====== Records to process ======

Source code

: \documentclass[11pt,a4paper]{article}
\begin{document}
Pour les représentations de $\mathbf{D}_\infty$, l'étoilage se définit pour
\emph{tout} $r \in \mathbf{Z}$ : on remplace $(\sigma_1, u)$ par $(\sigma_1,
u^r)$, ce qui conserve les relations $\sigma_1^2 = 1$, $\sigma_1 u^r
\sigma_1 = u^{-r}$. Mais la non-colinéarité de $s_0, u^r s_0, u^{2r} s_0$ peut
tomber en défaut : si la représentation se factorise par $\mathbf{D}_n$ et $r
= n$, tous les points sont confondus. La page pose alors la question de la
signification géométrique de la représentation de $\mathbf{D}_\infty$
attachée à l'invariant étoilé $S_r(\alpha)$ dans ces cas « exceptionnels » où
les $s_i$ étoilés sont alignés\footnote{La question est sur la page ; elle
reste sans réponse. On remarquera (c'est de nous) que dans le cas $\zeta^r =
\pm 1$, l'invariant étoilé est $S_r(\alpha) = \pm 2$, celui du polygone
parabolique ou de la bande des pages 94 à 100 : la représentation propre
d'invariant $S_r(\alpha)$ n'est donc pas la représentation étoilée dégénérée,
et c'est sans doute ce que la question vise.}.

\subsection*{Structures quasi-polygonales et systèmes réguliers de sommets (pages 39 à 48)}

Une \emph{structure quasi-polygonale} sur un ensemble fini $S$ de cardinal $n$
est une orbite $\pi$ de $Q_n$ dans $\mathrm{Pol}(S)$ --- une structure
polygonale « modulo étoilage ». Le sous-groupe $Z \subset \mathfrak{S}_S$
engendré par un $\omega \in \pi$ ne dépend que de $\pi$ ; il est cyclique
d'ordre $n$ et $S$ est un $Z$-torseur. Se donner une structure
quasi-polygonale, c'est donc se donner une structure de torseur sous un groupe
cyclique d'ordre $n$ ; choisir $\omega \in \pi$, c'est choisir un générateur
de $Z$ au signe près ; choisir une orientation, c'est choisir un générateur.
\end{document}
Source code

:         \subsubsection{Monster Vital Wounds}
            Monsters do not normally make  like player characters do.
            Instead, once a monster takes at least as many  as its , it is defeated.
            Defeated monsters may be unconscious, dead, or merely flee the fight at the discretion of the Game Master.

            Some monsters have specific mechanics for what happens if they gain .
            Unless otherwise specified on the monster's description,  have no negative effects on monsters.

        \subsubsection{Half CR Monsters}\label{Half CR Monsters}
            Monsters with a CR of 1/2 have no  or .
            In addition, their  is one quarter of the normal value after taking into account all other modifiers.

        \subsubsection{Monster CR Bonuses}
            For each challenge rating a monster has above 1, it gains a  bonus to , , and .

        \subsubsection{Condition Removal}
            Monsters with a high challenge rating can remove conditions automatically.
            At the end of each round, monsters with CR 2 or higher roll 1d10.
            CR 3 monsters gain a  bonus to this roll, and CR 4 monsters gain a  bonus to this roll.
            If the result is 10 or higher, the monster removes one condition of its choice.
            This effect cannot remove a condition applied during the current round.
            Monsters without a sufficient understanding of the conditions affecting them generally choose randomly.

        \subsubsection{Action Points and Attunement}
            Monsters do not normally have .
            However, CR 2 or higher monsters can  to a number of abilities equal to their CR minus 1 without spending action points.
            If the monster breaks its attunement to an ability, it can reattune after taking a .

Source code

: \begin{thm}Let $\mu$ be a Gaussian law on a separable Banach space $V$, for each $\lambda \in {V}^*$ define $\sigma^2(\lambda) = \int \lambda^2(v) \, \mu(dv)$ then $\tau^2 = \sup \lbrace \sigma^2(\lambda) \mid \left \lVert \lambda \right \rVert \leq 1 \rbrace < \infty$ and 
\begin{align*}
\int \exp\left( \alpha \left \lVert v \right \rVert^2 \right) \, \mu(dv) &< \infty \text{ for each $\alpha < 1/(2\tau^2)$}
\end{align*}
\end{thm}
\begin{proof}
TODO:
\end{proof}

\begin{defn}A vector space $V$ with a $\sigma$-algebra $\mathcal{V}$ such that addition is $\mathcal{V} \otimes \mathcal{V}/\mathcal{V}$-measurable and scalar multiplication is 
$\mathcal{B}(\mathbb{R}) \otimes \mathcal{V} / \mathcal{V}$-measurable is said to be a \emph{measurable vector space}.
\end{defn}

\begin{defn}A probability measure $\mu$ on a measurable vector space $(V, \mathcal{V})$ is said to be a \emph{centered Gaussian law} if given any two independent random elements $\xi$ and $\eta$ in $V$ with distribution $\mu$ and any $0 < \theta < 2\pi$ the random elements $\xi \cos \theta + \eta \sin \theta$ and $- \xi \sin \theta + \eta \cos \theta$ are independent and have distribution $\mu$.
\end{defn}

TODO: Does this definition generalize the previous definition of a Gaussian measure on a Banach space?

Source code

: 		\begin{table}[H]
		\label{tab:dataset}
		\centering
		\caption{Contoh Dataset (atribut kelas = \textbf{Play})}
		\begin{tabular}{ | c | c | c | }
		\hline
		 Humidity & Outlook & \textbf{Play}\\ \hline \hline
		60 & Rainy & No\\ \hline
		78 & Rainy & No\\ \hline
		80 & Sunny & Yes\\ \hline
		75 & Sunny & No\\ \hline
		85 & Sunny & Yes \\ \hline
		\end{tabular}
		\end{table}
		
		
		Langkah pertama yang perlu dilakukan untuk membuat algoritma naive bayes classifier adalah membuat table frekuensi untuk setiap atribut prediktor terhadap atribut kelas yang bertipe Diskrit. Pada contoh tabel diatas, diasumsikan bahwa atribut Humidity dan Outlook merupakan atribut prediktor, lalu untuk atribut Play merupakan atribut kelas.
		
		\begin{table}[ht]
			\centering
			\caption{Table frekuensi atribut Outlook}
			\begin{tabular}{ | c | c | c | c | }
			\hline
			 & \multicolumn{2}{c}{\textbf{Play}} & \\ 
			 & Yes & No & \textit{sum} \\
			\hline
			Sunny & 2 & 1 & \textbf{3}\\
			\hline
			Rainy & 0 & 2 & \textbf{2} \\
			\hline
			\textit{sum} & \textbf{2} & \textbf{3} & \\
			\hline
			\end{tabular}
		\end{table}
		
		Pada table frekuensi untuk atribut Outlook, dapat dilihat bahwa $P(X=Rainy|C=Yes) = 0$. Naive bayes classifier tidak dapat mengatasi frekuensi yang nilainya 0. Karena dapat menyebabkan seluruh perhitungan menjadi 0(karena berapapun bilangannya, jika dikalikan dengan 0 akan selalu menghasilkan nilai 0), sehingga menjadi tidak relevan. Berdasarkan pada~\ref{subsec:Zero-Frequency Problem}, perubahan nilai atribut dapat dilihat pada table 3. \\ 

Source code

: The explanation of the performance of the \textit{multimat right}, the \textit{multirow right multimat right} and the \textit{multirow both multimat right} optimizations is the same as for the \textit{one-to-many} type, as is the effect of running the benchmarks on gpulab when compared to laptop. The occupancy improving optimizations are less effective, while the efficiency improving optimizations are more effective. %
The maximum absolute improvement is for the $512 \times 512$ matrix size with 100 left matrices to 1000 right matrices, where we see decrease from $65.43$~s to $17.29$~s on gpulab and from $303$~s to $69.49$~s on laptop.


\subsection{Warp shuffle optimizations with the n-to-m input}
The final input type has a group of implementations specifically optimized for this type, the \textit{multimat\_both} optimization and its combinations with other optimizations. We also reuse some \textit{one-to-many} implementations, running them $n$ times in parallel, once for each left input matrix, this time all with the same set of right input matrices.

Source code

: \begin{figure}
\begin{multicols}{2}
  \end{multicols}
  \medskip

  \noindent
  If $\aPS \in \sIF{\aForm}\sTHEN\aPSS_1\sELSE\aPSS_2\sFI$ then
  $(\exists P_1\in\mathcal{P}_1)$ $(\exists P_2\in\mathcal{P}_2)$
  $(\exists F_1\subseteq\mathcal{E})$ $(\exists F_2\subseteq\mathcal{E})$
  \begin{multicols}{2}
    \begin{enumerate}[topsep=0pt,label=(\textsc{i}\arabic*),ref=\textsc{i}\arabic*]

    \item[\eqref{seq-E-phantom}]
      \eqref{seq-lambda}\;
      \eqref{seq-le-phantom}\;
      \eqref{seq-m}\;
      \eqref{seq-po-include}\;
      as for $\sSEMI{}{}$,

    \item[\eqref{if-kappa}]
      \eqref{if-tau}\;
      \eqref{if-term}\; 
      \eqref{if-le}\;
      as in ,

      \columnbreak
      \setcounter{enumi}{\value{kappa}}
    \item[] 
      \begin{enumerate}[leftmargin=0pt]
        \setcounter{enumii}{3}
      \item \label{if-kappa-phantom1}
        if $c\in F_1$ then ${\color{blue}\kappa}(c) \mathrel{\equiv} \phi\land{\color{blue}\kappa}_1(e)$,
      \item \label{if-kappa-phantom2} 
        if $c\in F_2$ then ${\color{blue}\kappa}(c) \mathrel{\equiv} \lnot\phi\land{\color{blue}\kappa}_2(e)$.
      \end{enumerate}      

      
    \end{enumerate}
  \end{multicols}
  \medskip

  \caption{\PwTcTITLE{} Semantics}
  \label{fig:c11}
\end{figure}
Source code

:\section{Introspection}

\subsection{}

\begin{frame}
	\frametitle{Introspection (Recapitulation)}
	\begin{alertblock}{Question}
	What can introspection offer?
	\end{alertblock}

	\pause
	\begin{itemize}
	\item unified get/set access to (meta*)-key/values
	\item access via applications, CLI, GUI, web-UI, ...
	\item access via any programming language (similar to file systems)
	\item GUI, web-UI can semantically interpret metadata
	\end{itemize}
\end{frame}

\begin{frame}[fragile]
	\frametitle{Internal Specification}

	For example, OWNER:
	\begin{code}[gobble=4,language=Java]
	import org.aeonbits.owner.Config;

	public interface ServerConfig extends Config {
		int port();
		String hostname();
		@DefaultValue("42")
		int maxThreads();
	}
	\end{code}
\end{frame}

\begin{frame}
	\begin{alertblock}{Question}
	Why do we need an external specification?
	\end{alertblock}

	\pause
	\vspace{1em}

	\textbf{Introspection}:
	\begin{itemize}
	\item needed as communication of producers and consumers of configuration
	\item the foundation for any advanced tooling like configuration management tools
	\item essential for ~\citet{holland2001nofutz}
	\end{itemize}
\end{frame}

======

- **What you have to do**
Scan the records above for the word "dans". Copy each line that has it.

- **Exercise output**
attachée à l'invariant étoilé $S_r(\alpha)$ dans ces cas « exceptionnels » où
reste sans réponse. On remarquera (c'est de nous) que dans le cas $\zeta^r =
est une orbite $\pi$ de $Q_n$ dans $\mathrm{Pol}(S)$ --- une structure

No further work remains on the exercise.